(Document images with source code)

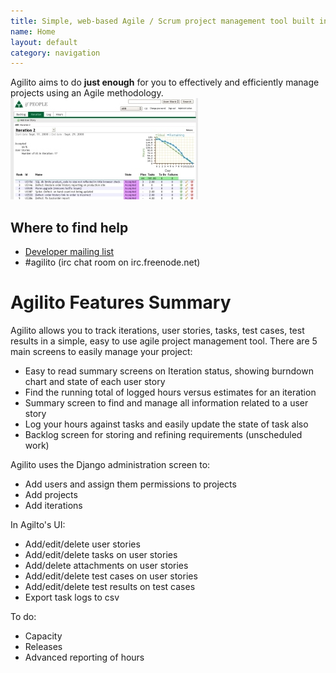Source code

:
 ```yaml
---
title: Simple, web-based Agile / Scrum project management tool built in Django
name: Home
layout: default
category: navigation
---
```

Agilito aims to do **just enough** for you to effectively and
efficiently manage projects using an Agile methodology.
![image](media/agilito-interation-overview-sm.jpg)

## Where to find help

-   [Developer mailing list](http://groups.google.com/group/agilito-dev)
-   #agilito (irc chat room on irc.freenode.net)

# Agilito Features Summary

Agilito allows you to track iterations, user stories, tasks, test
cases, test results in a simple, easy to use agile project
management tool. There are 5 main screens to easily manage your
project:

-   Easy to read summary screens on Iteration status, showing
    burndown chart and state of each user story
-   Find the running total of logged hours versus estimates for an
    iteration
-   Summary screen to find and manage all information related to a
    user story
-   Log your hours against tasks and easily update the state of
    task also
-   Backlog screen for storing and refining requirements
    (unscheduled work)

Agilito uses the Django administration screen to:

-   Add users and assign them permissions to projects
-   Add projects
-   Add iterations

In Agilto's UI:

-   Add/edit/delete user stories
-   Add/edit/delete tasks on user stories
-   Add/delete attachments on user stories
-   Add/edit/delete test cases on user stories
-   Add/edit/delete test results on test cases
-   Export task logs to csv

To do:

-   Capacity
-   Releases
-   Advanced reporting of hours



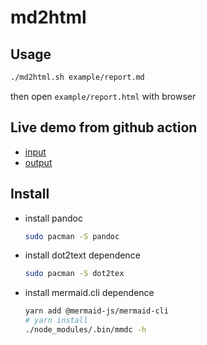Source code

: # md2html

## Usage

```bash
./md2html.sh example/report.md
```

then open `example/report.html` with browser

## Live demo from github action

- [input](https://y9c.github.io/md2html/report.txt)
- [output](https://y9c.github.io/md2html/report.html)

## Install

- install pandoc

  ```bash
  sudo pacman -S pandoc
  ```

- install dot2text dependence

  ```bash
  sudo pacman -S dot2tex
  ```

- install mermaid.cli dependence

  ```bash
  yarn add @mermaid-js/mermaid-cli
  # yarn install
  ./node_modules/.bin/mmdc -h
  ```
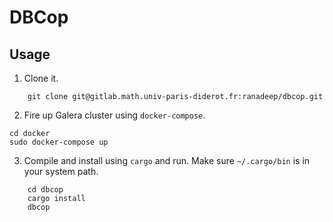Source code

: # DBCop

## Usage

1.  Clone it.
```
    git clone git@gitlab.math.univ-paris-diderot.fr:ranadeep/dbcop.git
```

2. Fire up Galera cluster using  `docker-compose`.
```
cd docker
sudo docker-compose up
```

3.  Compile and install using `cargo` and run.
    Make sure `~/.cargo/bin` is in your system path.
```
    cd dbcop
    cargo install
    dbcop
```
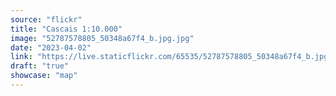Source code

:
 ```yaml
---
source: "flickr"
title: "Cascais 1:10.000"
image: "52787578805_50348a67f4_b.jpg.jpg"
date: "2023-04-02"
link: "https://live.staticflickr.com/65535/52787578805_50348a67f4_b.jpg"
draft: "true"
showcase: "map"
---
```

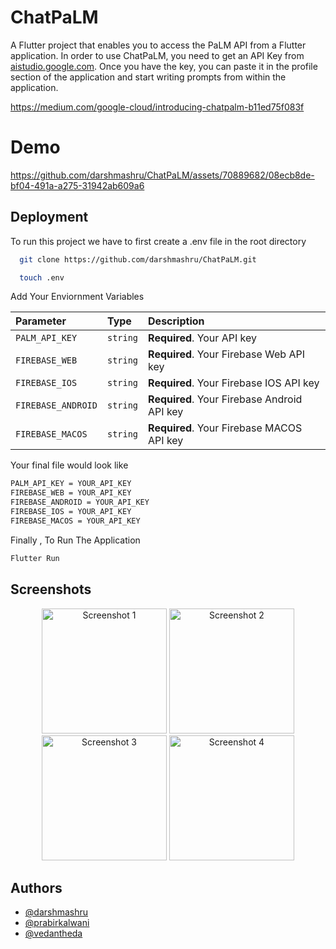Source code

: 
# ChatPaLM

A Flutter project that enables you to access the PaLM API from a Flutter application. In order to use ChatPaLM, you need to get an API Key from [aistudio.google.com](https://aistudio.google.com/). Once you have the key, you can paste it in the profile section of the application and start writing prompts from within the application.

https://medium.com/google-cloud/introducing-chatpalm-b11ed75f083f

# Demo


https://github.com/darshmashru/ChatPaLM/assets/70889682/08ecb8de-bf04-491a-a275-31942ab609a6




## Deployment

To run this project we have to first create a .env file in the root directory

```bash
  git clone https://github.com/darshmashru/ChatPaLM.git
```

```bash
  touch .env
```

Add Your Enviornment Variables 

| Parameter | Type     | Description                |
| :-------- | :------- | :------------------------- |
| `PALM_API_KEY` | `string` | **Required**. Your API key |
| `FIREBASE_WEB` | `string` | **Required**. Your Firebase Web API key |
| `FIREBASE_IOS` | `string` | **Required**. Your Firebase IOS API key |
| `FIREBASE_ANDROID` | `string` | **Required**. Your Firebase Android API key |
| `FIREBASE_MACOS` | `string` | **Required**. Your Firebase MACOS API key |

Your final file would look like 
```bash
PALM_API_KEY = YOUR_API_KEY
FIREBASE_WEB = YOUR_API_KEY
FIREBASE_ANDROID = YOUR_API_KEY
FIREBASE_IOS = YOUR_API_KEY
FIREBASE_MACOS = YOUR_API_KEY
```


Finally , To Run The Application

```bash
Flutter Run
```



## Screenshots

<div align="center">
  <img src="https://demochatpalm.s3.eu-north-1.amazonaws.com/chatpalm1.png" alt="Screenshot 1" width="200"/>
  <img src="https://demochatpalm.s3.eu-north-1.amazonaws.com/chatpalm2.png" alt="Screenshot 2" width="200"/>
</div>

<div align="center">
  <img src="https://demochatpalm.s3.eu-north-1.amazonaws.com/chatpalm3.png" alt="Screenshot 3" width="200"/>
  <img src="https://demochatpalm.s3.eu-north-1.amazonaws.com/chatpalm4.png" alt="Screenshot 4" width="200"/>
</div>



## Authors

- [@darshmashru](https://www.github.com/darshmashru)
- [@prabirkalwani](https://www.github.com/prabirkalwani)
- [@vedantheda](https://www.github.com/vedantheda)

[How to complete this task]
Return the entries above exactly, skipping any images.

[Response to this exercise]
Source code

:
 ```yaml
---
title: Simple, web-based Agile / Scrum project management tool built in Django
name: Home
layout: default
category: navigation
---
```

Agilito aims to do **just enough** for you to effectively and
efficiently manage projects using an Agile methodology.
![image](media/agilito-interation-overview-sm.jpg)

## Where to find help

-   [Developer mailing list](http://groups.google.com/group/agilito-dev)
-   #agilito (irc chat room on irc.freenode.net)

# Agilito Features Summary

Agilito allows you to track iterations, user stories, tasks, test
cases, test results in a simple, easy to use agile project
management tool. There are 5 main screens to easily manage your
project:

-   Easy to read summary screens on Iteration status, showing
    burndown chart and state of each user story
-   Find the running total of logged hours versus estimates for an
    iteration
-   Summary screen to find and manage all information related to a
    user story
-   Log your hours against tasks and easily update the state of
    task also
-   Backlog screen for storing and refining requirements
    (unscheduled work)

Agilito uses the Django administration screen to:

-   Add users and assign them permissions to projects
-   Add projects
-   Add iterations

In Agilto's UI:

-   Add/edit/delete user stories
-   Add/edit/delete tasks on user stories
-   Add/delete attachments on user stories
-   Add/edit/delete test cases on user stories
-   Add/edit/delete test results on test cases
-   Export task logs to csv

To do:

-   Capacity
-   Releases
-   Advanced reporting of hours



Source code

: # md2html

## Usage

```bash
./md2html.sh example/report.md
```

then open `example/report.html` with browser

## Live demo from github action

- [input](https://y9c.github.io/md2html/report.txt)
- [output](https://y9c.github.io/md2html/report.html)

## Install

- install pandoc

  ```bash
  sudo pacman -S pandoc
  ```

- install dot2text dependence

  ```bash
  sudo pacman -S dot2tex
  ```

- install mermaid.cli dependence

  ```bash
  yarn add @mermaid-js/mermaid-cli
  # yarn install
  ./node_modules/.bin/mmdc -h
  ```
Source code

: # DBCop

## Usage

1.  Clone it.
```
    git clone git@gitlab.math.univ-paris-diderot.fr:ranadeep/dbcop.git
```

2. Fire up Galera cluster using  `docker-compose`.
```
cd docker
sudo docker-compose up
```

3.  Compile and install using `cargo` and run.
    Make sure `~/.cargo/bin` is in your system path.
```
    cd dbcop
    cargo install
    dbcop
```
Source code

:
 ```yaml
---
source: "flickr"
title: "Cascais 1:10.000"
image: "52787578805_50348a67f4_b.jpg.jpg"
date: "2023-04-02"
link: "https://live.staticflickr.com/65535/52787578805_50348a67f4_b.jpg"
draft: "true"
showcase: "map"
---
```

Source code

: 
# ChatPaLM

A Flutter project that enables you to access the PaLM API from a Flutter application. In order to use ChatPaLM, you need to get an API Key from [aistudio.google.com](https://aistudio.google.com/). Once you have the key, you can paste it in the profile section of the application and start writing prompts from within the application.

https://medium.com/google-cloud/introducing-chatpalm-b11ed75f083f

# Demo


https://github.com/darshmashru/ChatPaLM/assets/70889682/08ecb8de-bf04-491a-a275-31942ab609a6




## Deployment

To run this project we have to first create a .env file in the root directory

```bash
  git clone https://github.com/darshmashru/ChatPaLM.git
```

```bash
  touch .env
```

Add Your Enviornment Variables 

| Parameter | Type     | Description                |
| :-------- | :------- | :------------------------- |
| `PALM_API_KEY` | `string` | **Required**. Your API key |
| `FIREBASE_WEB` | `string` | **Required**. Your Firebase Web API key |
| `FIREBASE_IOS` | `string` | **Required**. Your Firebase IOS API key |
| `FIREBASE_ANDROID` | `string` | **Required**. Your Firebase Android API key |
| `FIREBASE_MACOS` | `string` | **Required**. Your Firebase MACOS API key |

Your final file would look like 
```bash
PALM_API_KEY = YOUR_API_KEY
FIREBASE_WEB = YOUR_API_KEY
FIREBASE_ANDROID = YOUR_API_KEY
FIREBASE_IOS = YOUR_API_KEY
FIREBASE_MACOS = YOUR_API_KEY
```


Finally , To Run The Application

```bash
Flutter Run
```



## Screenshots

<div align="center">
  <img src="https://demochatpalm.s3.eu-north-1.amazonaws.com/chatpalm1.png" alt="Screenshot 1" width="200"/>
  <img src="https://demochatpalm.s3.eu-north-1.amazonaws.com/chatpalm2.png" alt="Screenshot 2" width="200"/>
</div>

<div align="center">
  <img src="https://demochatpalm.s3.eu-north-1.amazonaws.com/chatpalm3.png" alt="Screenshot 3" width="200"/>
  <img src="https://demochatpalm.s3.eu-north-1.amazonaws.com/chatpalm4.png" alt="Screenshot 4" width="200"/>
</div>



## Authors

- [@darshmashru](https://www.github.com/darshmashru)
- [@prabirkalwani](https://www.github.com/prabirkalwani)
- [@vedantheda](https://www.github.com/vedantheda)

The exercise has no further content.